→ **Prompt**: Among the lines of the records below, copy those that hold the word "textbf".

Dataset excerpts

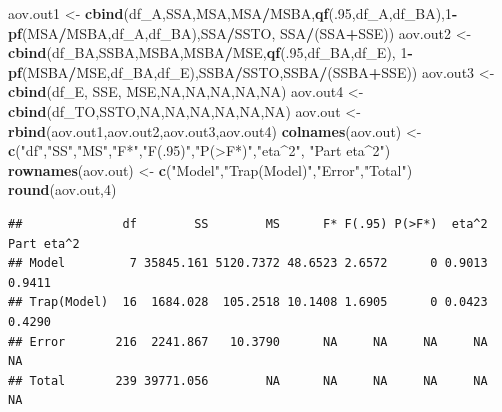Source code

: \documentclass[
]{book}
\newenvironment{Shaded}{\begin{snugshade}}{\end{snugshade}}
\newcommand{\ConstantTok}[1]{\textcolor[rgb]{0.56,0.35,0.01}{#1}}
\newcommand{\DecValTok}[1]{\textcolor[rgb]{0.00,0.00,0.81}{#1}}
\newcommand{\FunctionTok}[1]{\textcolor[rgb]{0.13,0.29,0.53}{\textbf{#1}}}
\newcommand{\NormalTok}[1]{#1}
\newcommand{\OtherTok}[1]{\textcolor[rgb]{0.56,0.35,0.01}{#1}}
\newcommand{\SpecialCharTok}[1]{\textcolor[rgb]{0.81,0.36,0.00}{\textbf{#1}}}
\newcommand{\StringTok}[1]{\textcolor[rgb]{0.31,0.60,0.02}{#1}}
\begin{document}
\begin{Shaded}
\begin{Highlighting}[]
\NormalTok{aov.out1 }\OtherTok{\textless{}{-}} \FunctionTok{cbind}\NormalTok{(df\_A,SSA,MSA,MSA}\SpecialCharTok{/}\NormalTok{MSBA,}\FunctionTok{qf}\NormalTok{(.}\DecValTok{95}\NormalTok{,df\_A,df\_BA),}\DecValTok{1}\SpecialCharTok{{-}}\FunctionTok{pf}\NormalTok{(MSA}\SpecialCharTok{/}\NormalTok{MSBA,df\_A,df\_BA),SSA}\SpecialCharTok{/}\NormalTok{SSTO, SSA}\SpecialCharTok{/}\NormalTok{(SSA}\SpecialCharTok{+}\NormalTok{SSE))}
\NormalTok{aov.out2 }\OtherTok{\textless{}{-}} \FunctionTok{cbind}\NormalTok{(df\_BA,SSBA,MSBA,MSBA}\SpecialCharTok{/}\NormalTok{MSE,}\FunctionTok{qf}\NormalTok{(.}\DecValTok{95}\NormalTok{,df\_BA,df\_E),}
                  \DecValTok{1}\SpecialCharTok{{-}}\FunctionTok{pf}\NormalTok{(MSBA}\SpecialCharTok{/}\NormalTok{MSE,df\_BA,df\_E),SSBA}\SpecialCharTok{/}\NormalTok{SSTO,SSBA}\SpecialCharTok{/}\NormalTok{(SSBA}\SpecialCharTok{+}\NormalTok{SSE))}
\NormalTok{aov.out3 }\OtherTok{\textless{}{-}} \FunctionTok{cbind}\NormalTok{(df\_E, SSE, MSE,}\ConstantTok{NA}\NormalTok{,}\ConstantTok{NA}\NormalTok{,}\ConstantTok{NA}\NormalTok{,}\ConstantTok{NA}\NormalTok{,}\ConstantTok{NA}\NormalTok{)}
\NormalTok{aov.out4 }\OtherTok{\textless{}{-}} \FunctionTok{cbind}\NormalTok{(df\_TO,SSTO,}\ConstantTok{NA}\NormalTok{,}\ConstantTok{NA}\NormalTok{,}\ConstantTok{NA}\NormalTok{,}\ConstantTok{NA}\NormalTok{,}\ConstantTok{NA}\NormalTok{,}\ConstantTok{NA}\NormalTok{)}
\NormalTok{aov.out }\OtherTok{\textless{}{-}} \FunctionTok{rbind}\NormalTok{(aov.out1,aov.out2,aov.out3,aov.out4)}
\FunctionTok{colnames}\NormalTok{(aov.out) }\OtherTok{\textless{}{-}} \FunctionTok{c}\NormalTok{(}\StringTok{"df"}\NormalTok{,}\StringTok{"SS"}\NormalTok{,}\StringTok{"MS"}\NormalTok{,}\StringTok{"F*"}\NormalTok{,}\StringTok{"F(.95)"}\NormalTok{,}\StringTok{"P(\textgreater{}F*)"}\NormalTok{,}\StringTok{"eta\^{}2"}\NormalTok{, }\StringTok{"Part eta\^{}2"}\NormalTok{)}
\FunctionTok{rownames}\NormalTok{(aov.out) }\OtherTok{\textless{}{-}} \FunctionTok{c}\NormalTok{(}\StringTok{"Model"}\NormalTok{,}\StringTok{"Trap(Model)"}\NormalTok{,}\StringTok{"Error"}\NormalTok{,}\StringTok{"Total"}\NormalTok{)}
\FunctionTok{round}\NormalTok{(aov.out,}\DecValTok{4}\NormalTok{)}
\end{Highlighting}
\end{Shaded}

\begin{verbatim}
##              df        SS        MS      F* F(.95) P(>F*)  eta^2 Part eta^2
## Model         7 35845.161 5120.7372 48.6523 2.6572      0 0.9013     0.9411
## Trap(Model)  16  1684.028  105.2518 10.1408 1.6905      0 0.0423     0.4290
## Error       216  2241.867   10.3790      NA     NA     NA     NA         NA
## Total       239 39771.056        NA      NA     NA     NA     NA         NA
\end{verbatim}
\end{document}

→ **Result below**:
\newcommand{\FunctionTok}[1]{\textcolor[rgb]{0.13,0.29,0.53}{\textbf{#1}}}
\newcommand{\SpecialCharTok}[1]{\textcolor[rgb]{0.81,0.36,0.00}{\textbf{#1}}}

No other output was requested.